Technical analysis is the process of evaluating various investment opportunities in the securities market by analyzing the volume and price of the respective securities such as shares and debentures.




Unlike the fundamental analysis, which uses the company’s performance in terms of revenue generation, profits earned, and various financial reports, the technical analysis aims to evaluate the security through its trading price and volume. In simple words, this tool uses the forces of market demand and supply to be able to understand the direction in which the future value of the security might be headed towards.


Technical analysis could be used in any market where there is a presence of historical data of price. Some of the most famous examples are the stock market, foreign exchange, futures, commodities, and other securities.


Technical analysis was first introduced by Charles Dow and in the Dow theory. The modern-day technical analysis has been created through researches and analysis conducted by lots of researchers and has been evolved using hundreds of patterns and signals developed through years of research.


The basic underlying assumption of technical analysis is that the past prices of a commodity or a security could be useful factors in determining the future movements of the value of that item. Various professional analysts have been using the tools of technical analysis paired with various other tools in order to predict the future value of a commodity with as high of an accuracy as possible.


Assumptions of Technical Analysis

In the modern theory of technical analysis, even though it is heavily based on Dow’s works, it has now three assumptions instead of the two introduced by him. Those assumptions are listed below:-

  1. Price discounts everything
    This assumption means that the current market price of the commodity explains all the relatively important information that the fundamental is trying to provide the qualitative and quantitative reasons for.
    This means that the market can be heavily influenced by the investor’s perception of supply and demand.

  2. Price moves in trends
    Technical analysts go by the assumption that even in the most random movements of price in a particular market, it would still exhibit a moving pattern or a trend that could easily be read and understood to be able to predict the future trends of the price of the commodity or security.
    In other words, the security is more likely to follow the previous trends instead of creating new paths which have not been seen for.

  3. History tends to repeat itself over time
    One of the most basic assumptions in technical analysis is that history tends to repeat itself over time, i.e., various patterns of price movements are very repetitive in nature, making them very predictable through various emotions such as fear or confidence amongst the market investors.

 Limitations of Technical Analysis

One of the most common criticisms of technical analysis is that history does not tend to repeat itself exactly and some of the inferences taken using the past trends of prices of the security may not be accurate and might give false results leading to losses.

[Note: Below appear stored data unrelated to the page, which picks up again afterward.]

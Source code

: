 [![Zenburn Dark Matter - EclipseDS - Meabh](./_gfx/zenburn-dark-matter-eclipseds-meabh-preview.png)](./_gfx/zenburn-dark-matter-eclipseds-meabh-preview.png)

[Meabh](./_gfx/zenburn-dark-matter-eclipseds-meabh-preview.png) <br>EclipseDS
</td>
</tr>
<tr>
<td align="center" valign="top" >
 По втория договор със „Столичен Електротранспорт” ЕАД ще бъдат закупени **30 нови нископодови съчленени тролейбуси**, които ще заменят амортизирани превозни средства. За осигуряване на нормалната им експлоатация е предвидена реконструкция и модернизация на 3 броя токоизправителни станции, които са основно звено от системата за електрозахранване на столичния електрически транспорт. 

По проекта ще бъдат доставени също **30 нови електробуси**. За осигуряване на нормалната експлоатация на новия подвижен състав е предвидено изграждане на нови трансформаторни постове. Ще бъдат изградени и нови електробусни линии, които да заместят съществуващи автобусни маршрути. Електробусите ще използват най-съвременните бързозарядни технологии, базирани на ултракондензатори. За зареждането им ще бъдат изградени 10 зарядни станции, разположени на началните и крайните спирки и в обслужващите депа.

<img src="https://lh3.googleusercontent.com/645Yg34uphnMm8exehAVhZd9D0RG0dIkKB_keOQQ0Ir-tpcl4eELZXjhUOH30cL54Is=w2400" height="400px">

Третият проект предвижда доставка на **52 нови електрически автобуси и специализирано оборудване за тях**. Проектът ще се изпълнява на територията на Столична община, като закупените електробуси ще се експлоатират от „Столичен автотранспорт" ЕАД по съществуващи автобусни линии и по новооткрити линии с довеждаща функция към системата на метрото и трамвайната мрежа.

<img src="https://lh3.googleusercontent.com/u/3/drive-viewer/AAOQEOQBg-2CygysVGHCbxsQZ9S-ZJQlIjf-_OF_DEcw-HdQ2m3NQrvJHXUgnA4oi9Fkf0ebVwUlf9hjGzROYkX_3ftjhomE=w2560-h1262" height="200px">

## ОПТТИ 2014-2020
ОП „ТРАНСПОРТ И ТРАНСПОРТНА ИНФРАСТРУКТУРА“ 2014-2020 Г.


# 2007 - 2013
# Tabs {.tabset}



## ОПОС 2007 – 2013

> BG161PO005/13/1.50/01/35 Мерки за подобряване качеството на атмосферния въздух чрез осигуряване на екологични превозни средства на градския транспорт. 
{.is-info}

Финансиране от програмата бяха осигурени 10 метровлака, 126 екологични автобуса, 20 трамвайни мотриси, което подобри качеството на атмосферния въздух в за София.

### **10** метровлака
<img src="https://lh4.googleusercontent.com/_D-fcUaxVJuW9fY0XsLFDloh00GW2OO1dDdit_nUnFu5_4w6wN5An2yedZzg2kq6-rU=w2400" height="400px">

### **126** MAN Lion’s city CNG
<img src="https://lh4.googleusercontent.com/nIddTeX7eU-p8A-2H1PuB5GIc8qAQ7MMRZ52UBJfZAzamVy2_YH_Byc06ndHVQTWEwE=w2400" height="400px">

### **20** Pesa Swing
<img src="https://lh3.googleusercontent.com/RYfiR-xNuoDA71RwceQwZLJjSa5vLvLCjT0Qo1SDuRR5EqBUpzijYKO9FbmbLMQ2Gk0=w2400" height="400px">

Another criticism of these tools is that sometimes they work only because lots and lots of investors are anticipating the same results because of the same data and same tools available to everyone else.
For example, if investors have calculated using the fifty day moving average that the stop loss on a stock order should be placed at rupees 500 per stock, all the investors might go for the same strategy and if the price of the stock reaches that mark, all of the sell orders will start getting placed.